The Solution: Network Innovation
The Internet2 AL2S is an effective and efficient wide area 100 gigabit Ethernet technology that played a key role in making this project successful. This service allows members to build dedicated Layer 2 circuits (VLANS) between endpoints on the Internet2 Network and beyond.
With the high-speed connection in place, the researchers and technologists explored several methodologies to find the optimal method to transfer 7,535 SRA database files—ranging in size from 20MB to 60GB—from NCBI’s FTP servers to the crop genome researcher at CU.
CU and NCBI deployed perfSONAR servers near their respective endpoints to identify and isolate performance issues, and to set a baseline of what speed should be possible across the network itself. perfSONAR is a suite of tools, including tests for bandwidth and latency, used to assure high-performance network paths. A strong community of perfSONAR users and developers work together through an online international forum to fix bugs and develop new features.
Using a dedicated 10 Gbps AL2S circuit between CU and the NCBI, and by varying file transfer protocols, storage system characteristics and network software tuning, the experimenters were able to achieve network transfer rates of 7.5 Gbps using the Aspera transfer client. This compares to a rate of 0.5 Gbps seen before the optimizations were applied. After optimization, the team was able to transfer the datasets totaling 12 terabytes across the Internet2 AL2S circuit in 11.6 hours instead of eight days. The overall improvement in throughput reflects the combination of higher speeds with the new AL2S paths, plus the tuning and application of higher performance storage subsystems and file transfer software.
One of the biggest lessons learned was the power of community to remove significant roadblocks to scientific research—what the collaborators called “the social level.”
Not only did the genomics scientists obtain their data far more quickly, but this high-speed transfer now makes it reasonable for a genomic researcher to download datasets, process them, re-design the experiment—and repeat.
A Summary of Key Lessons Learned
This included the interactions between CU and NCBI team members at the Internet2 workshop and then, having established face-to-face relationships, ongoing work and collaboration.

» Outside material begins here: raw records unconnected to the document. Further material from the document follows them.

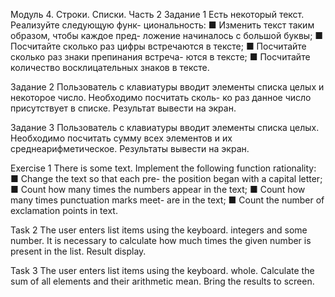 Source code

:Модуль 4. Строки. Списки.
Часть 2
Задание 1
Есть некоторый текст. Реализуйте следующую функ-
циональность:
■ Изменить текст таким образом, чтобы каждое пред-
ложение начиналось с большой буквы;
■ Посчитайте сколько раз цифры встречаются в тексте;
■ Посчитайте сколько раз знаки препинания встреча-
ются в тексте;
■ Посчитайте количество восклицательных знаков в
тексте.

Задание 2
Пользователь с клавиатуры вводит элементы списка
целых и некоторое число. Необходимо посчитать сколь-
ко раз данное число присутствует в списке. Результат
вывести на экран.

Задание 3
Пользователь с клавиатуры вводит элементы списка
целых. Необходимо посчитать сумму всех элементов
и их среднеарифметическое. Результаты вывести на
экран.

Exercise 1
There is some text. Implement the following function
rationality:
■ Change the text so that each pre-
the position began with a capital letter;
■ Count how many times the numbers appear in the text;
■ Count how many times punctuation marks meet-
are in the text;
■ Count the number of exclamation points in
text.

Task 2
The user enters list items using the keyboard.
integers and some number. It is necessary to calculate how much
times the given number is present in the list. Result
display.

Task 3
The user enters list items using the keyboard.
whole. Calculate the sum of all elements
and their arithmetic mean. Bring the results to
screen.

The team was able to transfer the datasets totaling 12 terabytes across the Internet2 AL2S circuit in 11.6 hours instead of eight days—16.6x faster.
“It should be emphasized that even with the clear objective and skilled expertise on both sides, hundreds of exchanges occurred during the collaboration,” said Alex Feltus, Associate Professor, Genetics and Biochemistry at CU. “This project was invaluable in learning how to link two organizations via Internet2’s AL2S, and we intend to take these lessons to heart as we optimize our research computing connections with other institutions.”

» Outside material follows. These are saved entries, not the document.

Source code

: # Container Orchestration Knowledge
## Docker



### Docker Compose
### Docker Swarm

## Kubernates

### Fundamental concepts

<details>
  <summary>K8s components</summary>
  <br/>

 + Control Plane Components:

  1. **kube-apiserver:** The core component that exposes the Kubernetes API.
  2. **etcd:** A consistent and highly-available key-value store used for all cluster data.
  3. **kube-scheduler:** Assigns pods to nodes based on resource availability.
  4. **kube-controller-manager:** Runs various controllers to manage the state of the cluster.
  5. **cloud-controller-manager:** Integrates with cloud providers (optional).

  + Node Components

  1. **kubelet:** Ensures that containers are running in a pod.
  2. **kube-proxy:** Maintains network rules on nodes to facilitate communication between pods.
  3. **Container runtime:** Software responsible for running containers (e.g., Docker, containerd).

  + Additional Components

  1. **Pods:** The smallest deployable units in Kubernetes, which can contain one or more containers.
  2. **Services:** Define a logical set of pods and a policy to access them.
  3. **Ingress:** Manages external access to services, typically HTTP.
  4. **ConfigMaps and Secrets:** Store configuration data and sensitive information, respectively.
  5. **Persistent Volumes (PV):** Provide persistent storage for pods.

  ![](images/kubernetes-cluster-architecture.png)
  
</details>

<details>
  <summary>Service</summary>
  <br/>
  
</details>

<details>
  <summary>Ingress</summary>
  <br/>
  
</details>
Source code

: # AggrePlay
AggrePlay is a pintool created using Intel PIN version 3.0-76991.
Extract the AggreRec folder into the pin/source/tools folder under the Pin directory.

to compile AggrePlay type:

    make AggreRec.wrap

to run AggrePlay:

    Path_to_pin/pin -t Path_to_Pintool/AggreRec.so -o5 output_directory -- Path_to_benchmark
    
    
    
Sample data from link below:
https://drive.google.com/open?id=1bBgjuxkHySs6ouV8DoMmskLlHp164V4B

And, in fact, this is happening. Subsequently, the NCBI announced that it is opening up its high-speed storage servers for a second round of CU experiments and a parallel experiment with the University of Utah, also a user of the Internet2 Advanced Layer 2 Service.
The Internet2 community continues to collaborate on advances that enable science, accelerate discovery, and jump-start technologies that add up to huge impacts around the world.